**Required action**
An unaltered copy of every line below is the expected output.

**Extracted material**
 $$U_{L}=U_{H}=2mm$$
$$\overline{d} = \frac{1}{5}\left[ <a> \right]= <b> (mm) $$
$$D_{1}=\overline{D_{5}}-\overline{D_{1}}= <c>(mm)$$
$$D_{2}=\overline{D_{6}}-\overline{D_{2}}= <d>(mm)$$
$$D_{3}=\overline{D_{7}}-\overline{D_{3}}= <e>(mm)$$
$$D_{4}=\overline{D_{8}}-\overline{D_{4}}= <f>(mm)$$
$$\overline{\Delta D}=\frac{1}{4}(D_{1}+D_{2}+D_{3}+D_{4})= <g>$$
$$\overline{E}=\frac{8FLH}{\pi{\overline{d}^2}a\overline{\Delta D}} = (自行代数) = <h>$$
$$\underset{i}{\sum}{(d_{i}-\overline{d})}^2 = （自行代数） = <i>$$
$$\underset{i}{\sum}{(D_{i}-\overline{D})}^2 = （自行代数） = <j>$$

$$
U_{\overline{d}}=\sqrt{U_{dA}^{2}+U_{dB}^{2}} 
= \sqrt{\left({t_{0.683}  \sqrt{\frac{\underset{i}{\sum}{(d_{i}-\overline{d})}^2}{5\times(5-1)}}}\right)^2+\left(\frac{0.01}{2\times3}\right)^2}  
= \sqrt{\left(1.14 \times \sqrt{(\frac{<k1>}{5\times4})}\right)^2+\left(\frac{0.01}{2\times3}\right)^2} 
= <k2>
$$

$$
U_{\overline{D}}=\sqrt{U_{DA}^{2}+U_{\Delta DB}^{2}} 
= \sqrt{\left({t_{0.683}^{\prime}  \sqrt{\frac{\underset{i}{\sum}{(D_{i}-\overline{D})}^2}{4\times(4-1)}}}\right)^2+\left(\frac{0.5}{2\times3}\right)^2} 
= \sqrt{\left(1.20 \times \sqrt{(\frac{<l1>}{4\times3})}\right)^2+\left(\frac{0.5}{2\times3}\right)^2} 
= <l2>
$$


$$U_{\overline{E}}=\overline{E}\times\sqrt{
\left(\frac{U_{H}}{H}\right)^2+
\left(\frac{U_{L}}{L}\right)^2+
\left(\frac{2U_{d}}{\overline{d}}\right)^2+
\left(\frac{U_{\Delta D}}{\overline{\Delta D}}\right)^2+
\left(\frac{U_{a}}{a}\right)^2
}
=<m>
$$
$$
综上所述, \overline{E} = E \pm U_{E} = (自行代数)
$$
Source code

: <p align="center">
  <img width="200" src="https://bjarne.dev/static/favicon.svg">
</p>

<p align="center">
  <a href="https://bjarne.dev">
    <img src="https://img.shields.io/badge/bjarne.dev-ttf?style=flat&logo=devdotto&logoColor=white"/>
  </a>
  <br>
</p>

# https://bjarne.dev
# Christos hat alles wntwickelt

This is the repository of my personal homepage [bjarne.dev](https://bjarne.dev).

**Your response**
 $$U_{L}=U_{H}=2mm$$
$$\overline{d} = \frac{1}{5}\left[ <a> \right]= <b> (mm) $$
$$D_{1}=\overline{D_{5}}-\overline{D_{1}}= <c>(mm)$$
$$D_{2}=\overline{D_{6}}-\overline{D_{2}}= <d>(mm)$$
$$D_{3}=\overline{D_{7}}-\overline{D_{3}}= <e>(mm)$$
$$D_{4}=\overline{D_{8}}-\overline{D_{4}}= <f>(mm)$$
$$\overline{\Delta D}=\frac{1}{4}(D_{1}+D_{2}+D_{3}+D_{4})= <g>$$
$$\overline{E}=\frac{8FLH}{\pi{\overline{d}^2}a\overline{\Delta D}} = (自行代数) = <h>$$
$$\underset{i}{\sum}{(d_{i}-\overline{d})}^2 = （自行代数） = <i>$$
$$\underset{i}{\sum}{(D_{i}-\overline{D})}^2 = （自行代数） = <j>$$

$$
U_{\overline{d}}=\sqrt{U_{dA}^{2}+U_{dB}^{2}} 
= \sqrt{\left({t_{0.683}  \sqrt{\frac{\underset{i}{\sum}{(d_{i}-\overline{d})}^2}{5\times(5-1)}}}\right)^2+\left(\frac{0.01}{2\times3}\right)^2}  
= \sqrt{\left(1.14 \times \sqrt{(\frac{<k1>}{5\times4})}\right)^2+\left(\frac{0.01}{2\times3}\right)^2} 
= <k2>
$$

$$
U_{\overline{D}}=\sqrt{U_{DA}^{2}+U_{\Delta DB}^{2}} 
= \sqrt{\left({t_{0.683}^{\prime}  \sqrt{\frac{\underset{i}{\sum}{(D_{i}-\overline{D})}^2}{4\times(4-1)}}}\right)^2+\left(\frac{0.5}{2\times3}\right)^2} 
= \sqrt{\left(1.20 \times \sqrt{(\frac{<l1>}{4\times3})}\right)^2+\left(\frac{0.5}{2\times3}\right)^2} 
= <l2>
$$


$$U_{\overline{E}}=\overline{E}\times\sqrt{
\left(\frac{U_{H}}{H}\right)^2+
\left(\frac{U_{L}}{L}\right)^2+
\left(\frac{2U_{d}}{\overline{d}}\right)^2+
\left(\frac{U_{\Delta D}}{\overline{\Delta D}}\right)^2+
\left(\frac{U_{a}}{a}\right)^2
}
=<m>
$$
$$
综上所述, \overline{E} = E \pm U_{E} = (自行代数)
$$
Source code

: <p align="center">
  <img width="200" src="https://bjarne.dev/static/favicon.svg">
</p>

<p align="center">
  <a href="https://bjarne.dev">
    <img src="https://img.shields.io/badge/bjarne.dev-ttf?style=flat&logo=devdotto&logoColor=white"/>
  </a>
  <br>
</p>

# https://bjarne.dev
# Christos hat alles wntwickelt

This is the repository of my personal homepage [bjarne.dev](https://bjarne.dev).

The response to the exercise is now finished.